Nash, 47, came to the band with a wellspring of jazz experience. He grew up in Los Angeles, where his father, the trombonist Dick Nash, and his namesake uncle, a saxophonist, nurtured his prodigious talent. Starting at 16, he held down jobs with a succession of first-rate big bands, including, notably, after he moved to New York, the Mel Lewis Orchestra. Nash also was a prominent member of the Jazz Composers Collective, a confab dedicated to fostering original music, and the Herbie Nichols Project, its best-known ensemble (oddly enough, a repertory band).
Jazz at Lincoln Center presented an adjustment. "I felt a little bit out of place at the beginning," Nash said.
It didn't take long for Nash to lay claim to what Marsalis calls "the wildcard chair" in the band.

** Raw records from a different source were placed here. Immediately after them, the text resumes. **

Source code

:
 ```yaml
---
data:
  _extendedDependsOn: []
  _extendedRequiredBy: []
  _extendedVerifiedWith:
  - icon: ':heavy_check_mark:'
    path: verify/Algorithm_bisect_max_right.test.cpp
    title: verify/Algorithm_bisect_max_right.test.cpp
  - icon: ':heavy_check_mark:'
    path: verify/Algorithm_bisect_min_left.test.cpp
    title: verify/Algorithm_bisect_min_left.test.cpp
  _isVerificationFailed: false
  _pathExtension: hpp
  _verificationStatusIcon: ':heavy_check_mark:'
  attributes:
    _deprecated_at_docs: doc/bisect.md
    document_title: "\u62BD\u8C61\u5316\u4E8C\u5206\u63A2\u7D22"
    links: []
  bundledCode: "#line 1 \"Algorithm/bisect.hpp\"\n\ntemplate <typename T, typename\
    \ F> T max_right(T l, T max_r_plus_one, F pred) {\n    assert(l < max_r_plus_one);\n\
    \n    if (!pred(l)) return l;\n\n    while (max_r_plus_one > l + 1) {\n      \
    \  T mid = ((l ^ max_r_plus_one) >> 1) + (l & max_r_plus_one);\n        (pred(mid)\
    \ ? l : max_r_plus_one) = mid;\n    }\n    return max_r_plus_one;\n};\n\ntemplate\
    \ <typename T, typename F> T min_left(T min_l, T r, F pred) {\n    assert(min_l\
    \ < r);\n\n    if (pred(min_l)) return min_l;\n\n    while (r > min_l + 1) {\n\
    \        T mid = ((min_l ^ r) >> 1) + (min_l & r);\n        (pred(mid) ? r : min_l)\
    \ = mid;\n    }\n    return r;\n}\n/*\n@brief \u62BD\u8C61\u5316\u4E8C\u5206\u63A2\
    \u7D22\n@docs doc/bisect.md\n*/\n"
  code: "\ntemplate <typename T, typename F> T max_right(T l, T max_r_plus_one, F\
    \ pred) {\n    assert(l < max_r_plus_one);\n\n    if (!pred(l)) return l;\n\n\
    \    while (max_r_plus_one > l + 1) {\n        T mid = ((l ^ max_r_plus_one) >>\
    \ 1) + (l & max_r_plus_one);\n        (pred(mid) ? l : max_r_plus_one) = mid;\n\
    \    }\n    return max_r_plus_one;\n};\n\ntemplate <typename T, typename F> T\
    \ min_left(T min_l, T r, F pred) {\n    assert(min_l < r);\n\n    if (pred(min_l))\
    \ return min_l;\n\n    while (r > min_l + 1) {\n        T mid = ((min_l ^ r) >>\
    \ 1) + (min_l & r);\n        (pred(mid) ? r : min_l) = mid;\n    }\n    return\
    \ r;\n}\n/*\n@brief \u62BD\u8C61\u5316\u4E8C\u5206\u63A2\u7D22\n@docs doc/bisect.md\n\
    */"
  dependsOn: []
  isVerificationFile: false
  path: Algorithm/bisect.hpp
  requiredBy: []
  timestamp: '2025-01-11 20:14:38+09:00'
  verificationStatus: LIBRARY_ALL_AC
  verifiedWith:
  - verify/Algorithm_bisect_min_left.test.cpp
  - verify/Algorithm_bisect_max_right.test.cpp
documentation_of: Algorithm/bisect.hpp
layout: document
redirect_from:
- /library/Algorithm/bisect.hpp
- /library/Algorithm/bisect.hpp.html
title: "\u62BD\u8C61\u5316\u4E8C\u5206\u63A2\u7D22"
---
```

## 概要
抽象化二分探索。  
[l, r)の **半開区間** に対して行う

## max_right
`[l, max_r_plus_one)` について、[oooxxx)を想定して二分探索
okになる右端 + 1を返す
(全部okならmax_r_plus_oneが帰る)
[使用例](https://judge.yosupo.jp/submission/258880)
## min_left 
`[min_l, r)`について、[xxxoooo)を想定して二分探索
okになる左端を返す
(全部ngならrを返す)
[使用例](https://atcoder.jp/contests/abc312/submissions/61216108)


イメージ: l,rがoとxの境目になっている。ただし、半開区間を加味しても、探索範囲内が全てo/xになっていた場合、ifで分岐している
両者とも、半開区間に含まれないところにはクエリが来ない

"He plays, on a virtuosic level, all of the reed instruments," Marsalis said. "He plays them all perfectly in tune, and he has a personality on each one that's different. And he can read music unbelievably well."
For a time, though, Nash maintained a kind of dual citizenship: he was playing more historical material at Jazz at Lincoln Center and more new music with the collective. In 1999, he made a breakthrough album, Rhyme & Reason (Arabesque), for a jazz quartet and strings.
"That was really the first hint of what a great arranger he is, in addition to being a composer," said the pianist and collective member Frank Kimbrough, who played on the album. (Marsalis sat in on two tracks.)
In some ways the Jazz and Art commission sheds light on a different era. Jazz at Lincoln Center has featured more new music every year, and not just from Marsalis. At the same time, its institutional influence has grown, so that it makes perfect sense for MoMA, whose board of trustees includes Marsalis, to provide such broad access to Nash.